Sunday, April 29, 2012

New Reviews


DRIVEN, James Sallis, Poisoned Pen Press, $19.95, 158 pages, ISBN: 9781464200106, reviewed by Barry Hunter.

This is the follow-up adventure to DRIVE, which has been converted to a successful movie. At the end of DRIVE, Driver has decided to get out of the business and put his past behind him. We all know how that usually turns out.

It has been seven years and Driver has become Paul West and settled in Phoenix where his business is successful. He and his fiancée are walking down the street on a Saturday morning when they are attacked. Driver manages to take them both out, but discovers that Elsa, his fiancée, has been killed.

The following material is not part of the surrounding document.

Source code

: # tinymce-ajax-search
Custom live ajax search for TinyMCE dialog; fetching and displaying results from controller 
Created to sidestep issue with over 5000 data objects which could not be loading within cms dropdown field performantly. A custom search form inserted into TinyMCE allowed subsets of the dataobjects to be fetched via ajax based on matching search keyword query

Driver enlists the aid of a friend from Desert Storm and spends the remainder of the book settling the account for Elsa. He makes no qualms in leaving a trail of bodies in order to complete his mission.

DRIVEN is a 1940s era noir story with all the trappings told in the settings of today. Sallis has written a mile a minute story that you move through like Driver handles his car at 120 mph. Be prepared to read this at one sitting. Be sure to buckle your seat belt.

The Gift of Fire / On the Head of a Pin: Two Short Novels from Crosstown to Oblivion, While Mosley, Tor, May 8 2012, $24.99, ISBN: 9780765330086, reviewed by Harriet Klauser.

“The Gift of Fire” - Prometheus escapes from Zeus’ divine punishment for his betrayal with The Gift of Fire to the mortals. Though Prometheus knows he should plead with Pluto or Neptune for asylum, he refuses to cower. Instead he hides as a human in Los Angeles with plans to give the second gift. Cops greet him by beating him. Soon afterward he calls himself Foreman Prospect and meets wino Nosome Blane who agrees to take the big man around the city. After facing a judge, Foreman continues his trek around South Central.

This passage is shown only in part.